Entries taken from a collection
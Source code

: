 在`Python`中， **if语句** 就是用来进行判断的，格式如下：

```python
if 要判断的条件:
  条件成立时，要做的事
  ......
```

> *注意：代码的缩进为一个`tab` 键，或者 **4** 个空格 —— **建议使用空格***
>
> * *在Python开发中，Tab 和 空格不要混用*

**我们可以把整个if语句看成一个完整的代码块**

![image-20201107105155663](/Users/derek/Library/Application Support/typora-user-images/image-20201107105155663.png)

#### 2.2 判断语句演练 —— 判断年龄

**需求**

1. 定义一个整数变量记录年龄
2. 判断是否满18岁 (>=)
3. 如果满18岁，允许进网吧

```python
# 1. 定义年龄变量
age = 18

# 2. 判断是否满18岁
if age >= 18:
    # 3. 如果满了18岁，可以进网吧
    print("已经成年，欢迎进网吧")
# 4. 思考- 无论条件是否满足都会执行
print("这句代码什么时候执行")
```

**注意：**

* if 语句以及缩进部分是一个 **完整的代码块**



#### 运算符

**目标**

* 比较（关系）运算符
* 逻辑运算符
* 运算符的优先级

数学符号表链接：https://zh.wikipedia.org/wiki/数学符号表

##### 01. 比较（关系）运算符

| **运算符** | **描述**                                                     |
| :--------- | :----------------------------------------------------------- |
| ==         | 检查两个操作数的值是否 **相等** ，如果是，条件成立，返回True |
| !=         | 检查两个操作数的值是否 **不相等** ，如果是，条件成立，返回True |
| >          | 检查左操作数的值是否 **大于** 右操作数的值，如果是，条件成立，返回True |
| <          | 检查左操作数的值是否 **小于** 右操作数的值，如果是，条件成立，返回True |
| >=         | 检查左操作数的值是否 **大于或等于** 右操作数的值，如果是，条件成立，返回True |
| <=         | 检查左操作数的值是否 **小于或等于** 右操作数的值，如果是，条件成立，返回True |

_What needs to be done_
Report all lines of the data that include the word "返回True".

_Answer to this exercise_
| ==         | 检查两个操作数的值是否 **相等** ，如果是，条件成立，返回True |
| !=         | 检查两个操作数的值是否 **不相等** ，如果是，条件成立，返回True |
| >          | 检查左操作数的值是否 **大于** 右操作数的值，如果是，条件成立，返回True |
| <          | 检查左操作数的值是否 **小于** 右操作数的值，如果是，条件成立，返回True |
| >=         | 检查左操作数的值是否 **大于或等于** 右操作数的值，如果是，条件成立，返回True |
| <=         | 检查左操作数的值是否 **小于或等于** 右操作数的值，如果是，条件成立，返回True |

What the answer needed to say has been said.